Transport has been hovering in and out of the forefront of current affairs for some time. Some facts are irrefutable. Roads, in some areas at least, have become so congested that it has become very inefficient to use a motor car. There must come a time when, for some journeys anyway, it becomes more profitable to not step immediately out of of one’s door into a metal box that in theory will take you exactly where you want to go. This is not an attack on the motor car. If you live in a rural area life is almost impossible without one. If you live in an urban area a motor car is almost equally essential if you need to travel contrary to how the public transport systems are set out.
Railways are an efficient way to transport large numbers of people quite quickly, in principle at least, but they are not the most flexible, especially since Dr. Beeching axed so many feeder lines in the 1960’s. These lines may not have been profitable in themselves, but many of them generated traffic for the main lines, especially for goods.
In any case the vast majority of railway travellers will need some other form of transport to get to and from a station. And if you think the railways are in a bad state you probably haven’t tried to catch a ‘bus recently. Even interchange facilities, whilst very good in some towns and cities are fairly hopeless in others.
Road passenger transport has become an absolute disgrace, where most areas do not have the competition that was originally intended and now have to put up with a monopoly even worse that the BTC. Many advertised journeys do not even operate, ‘owing to staff shortage’. Private companies keep telling us that they have to work to market forces when it comes to prices: surely the same ethic should apply to employee’s wages; if you can’t get the staff then you’re not paying them enough. Simple isn’t it?

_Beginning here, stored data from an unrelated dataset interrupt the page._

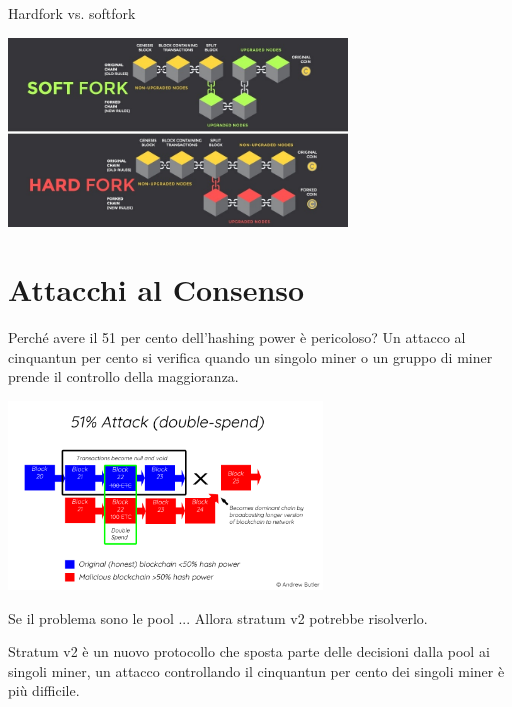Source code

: \documentclass[aspectratio=169]{beamer}
\begin{document}
\begin{frame}{Hardfork vs. softfork}
    \begin{center}
        \includegraphics[height=5cm]{forks.jpg}
    \end{center}   
\end{frame}

\section{Attacchi al Consenso}

\begin{frame}{Perché avere il 51 per cento dell'hashing power è pericoloso?}
    Un attacco al cinquantun per cento si verifica quando un singolo miner o un gruppo di miner prende il controllo della maggioranza.

    \begin{center}
        \includegraphics[height=5cm]{double_spend.png}
    \end{center}
\end{frame}

\begin{frame}{Se il problema sono le pool ...}
    Allora stratum v2 potrebbe risolverlo.

    Stratum v2 è un nuovo protocollo che sposta parte delle decisioni dalla pool ai singoli miner, un attacco controllando il cinquantun per cento dei singoli miner è più difficile.
\end{frame}



\end{document}
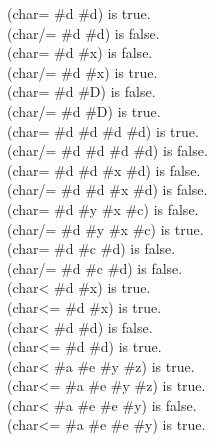 \begin{defun}[Function]
\begin{lisp}
(char= \#{\Xbackslash}d \#{\Xbackslash}d) \textrm{is true.} \\
(char/= \#{\Xbackslash}d \#{\Xbackslash}d) \textrm{is false.} \\
(char= \#{\Xbackslash}d \#{\Xbackslash}x) \textrm{is false.} \\
(char/= \#{\Xbackslash}d \#{\Xbackslash}x) \textrm{is true.} \\
(char= \#{\Xbackslash}d \#{\Xbackslash}D) \textrm{is false.} \\
(char/= \#{\Xbackslash}d \#{\Xbackslash}D) \textrm{is true.} \\
(char= \#{\Xbackslash}d \#{\Xbackslash}d \#{\Xbackslash}d \#{\Xbackslash}d) \textrm{is true.} \\
(char/= \#{\Xbackslash}d \#{\Xbackslash}d \#{\Xbackslash}d \#{\Xbackslash}d) \textrm{is false.} \\
(char= \#{\Xbackslash}d \#{\Xbackslash}d \#{\Xbackslash}x \#{\Xbackslash}d) \textrm{is false.} \\
(char/= \#{\Xbackslash}d \#{\Xbackslash}d \#{\Xbackslash}x \#{\Xbackslash}d) \textrm{is false.} \\
(char= \#{\Xbackslash}d \#{\Xbackslash}y \#{\Xbackslash}x \#{\Xbackslash}c) \textrm{is false.} \\
(char/= \#{\Xbackslash}d \#{\Xbackslash}y \#{\Xbackslash}x \#{\Xbackslash}c) \textrm{is true.} \\
(char= \#{\Xbackslash}d \#{\Xbackslash}c \#{\Xbackslash}d) \textrm{is false.} \\
(char/= \#{\Xbackslash}d \#{\Xbackslash}c \#{\Xbackslash}d) \textrm{is false.} \\
(char< \#{\Xbackslash}d \#{\Xbackslash}x) \textrm{is true.} \\
(char<= \#{\Xbackslash}d \#{\Xbackslash}x) \textrm{is true.} \\
(char< \#{\Xbackslash}d \#{\Xbackslash}d) \textrm{is false.} \\
(char<= \#{\Xbackslash}d \#{\Xbackslash}d) \textrm{is true.} \\
(char< \#{\Xbackslash}a \#{\Xbackslash}e \#{\Xbackslash}y \#{\Xbackslash}z) \textrm{is true.} \\
(char<= \#{\Xbackslash}a \#{\Xbackslash}e \#{\Xbackslash}y \#{\Xbackslash}z) \textrm{is true.} \\
(char< \#{\Xbackslash}a \#{\Xbackslash}e \#{\Xbackslash}e \#{\Xbackslash}y) \textrm{is false.} \\
(char<= \#{\Xbackslash}a \#{\Xbackslash}e \#{\Xbackslash}e \#{\Xbackslash}y) \textrm{is true.} \\

\end{lisp}
\end{defun}
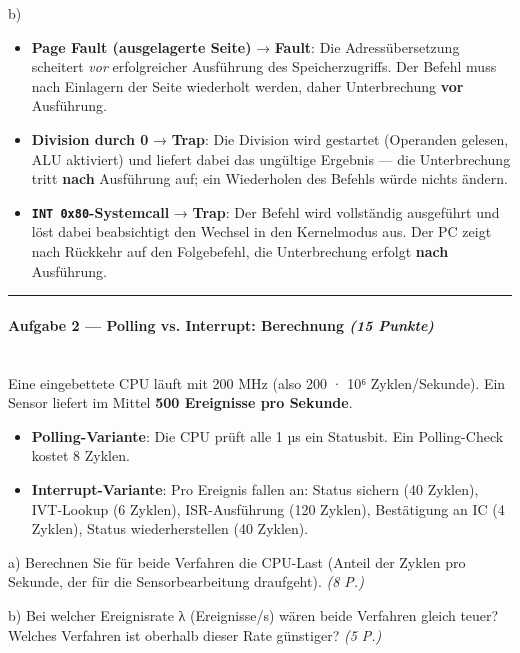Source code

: \documentclass[11pt, a4paper]{article}
\begin{document}
b)

\begin{itemize}
  \item \textbf{Page Fault (ausgelagerte Seite)} → \textbf{Fault}: Die Adressübersetzung scheitert \textit{vor} erfolgreicher Ausführung des Speicherzugriffs. Der Befehl muss nach Einlagern der Seite wiederholt werden, daher Unterbrechung \textbf{vor} Ausführung.
  \item \textbf{Division durch 0} → \textbf{Trap}: Die Division wird gestartet (Operanden gelesen, ALU aktiviert) und liefert dabei das ungültige Ergebnis — die Unterbrechung tritt \textbf{nach} Ausführung auf; ein Wiederholen des Befehls würde nichts ändern.
  \item \textbf{\texttt{INT 0x80}-Systemcall} → \textbf{Trap}: Der Befehl wird vollständig ausgeführt und löst dabei beabsichtigt den Wechsel in den Kernelmodus aus. Der PC zeigt nach Rückkehr auf den Folgebefehl, die Unterbrechung erfolgt \textbf{nach} Ausführung.
\end{itemize}


\noindent\textcolor{rulegray}{\rule{\linewidth}{0.4pt}}


\paragraph{Aufgabe 2 — Polling vs. Interrupt: Berechnung \textit{(15 Punkte)}}\mbox{}\\[2pt]

Eine eingebettete CPU läuft mit 200 MHz (also 200 · 10⁶ Zyklen/Sekunde). Ein Sensor liefert im Mittel \textbf{500 Ereignisse pro Sekunde}.


\begin{itemize}
  \item \textbf{Polling-Variante}: Die CPU prüft alle 1 µs ein Statusbit. Ein Polling-Check kostet 8 Zyklen.
  \item \textbf{Interrupt-Variante}: Pro Ereignis fallen an: Status sichern (40 Zyklen), IVT-Lookup (6 Zyklen), ISR-Ausführung (120 Zyklen), Bestätigung an IC (4 Zyklen), Status wiederherstellen (40 Zyklen).
\end{itemize}

a) Berechnen Sie für beide Verfahren die CPU-Last (Anteil der Zyklen pro Sekunde, der für die Sensorbearbeitung draufgeht). \textit{(8 P.)}


b) Bei welcher Ereignisrate λ (Ereignisse/s) wären beide Verfahren gleich teuer? Welches Verfahren ist oberhalb dieser Rate günstiger? \textit{(5 P.)}
\end{document}
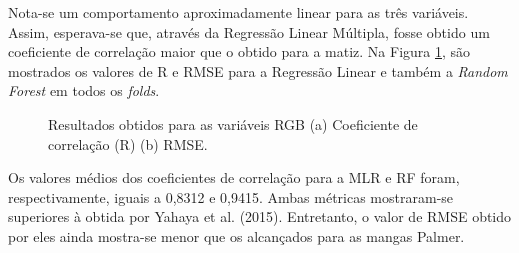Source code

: Nota-se um comportamento aproximadamente linear para as três variáveis. Assim, esperava-se que, através da Regressão Linear Múltipla, fosse obtido um coeficiente de correlação maior que o obtido para a matiz.  Na Figura \ref{fig:fold_sst_rgb}, são mostrados os valores de R e RMSE para a Regressão Linear e também a \textit{Random Forest} em todos os \textit{folds}.

\begin{figure}[H]
\centering
	\caption{Resultados obtidos para as variáveis RGB (a) Coeficiente de correlação (R) (b) RMSE.}
	\label{fig:fold_sst_rgb}
\end{figure}

Os valores médios dos coeficientes de correlação para a MLR e RF foram, respectivamente, iguais a 0,8312 e 0,9415. Ambas métricas mostraram-se superiores à obtida por Yahaya et al. (2015). Entretanto, o valor de RMSE obtido por eles ainda mostra-se menor que os alcançados para as mangas Palmer.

The solution to British transport problems is far more complicated than can be expressed here, but it must lie in flexibility, i.e. different solutions for different areas and circumstances. Governments tend to be incapable of flexibility and government ‘solutions’ will therefore necessarily blunder from one stance to another with the result that most of the public will stumble from poor services to no services and as long as some politician promises tax cuts or more testing of children every four or five years we will just sit back recumbent.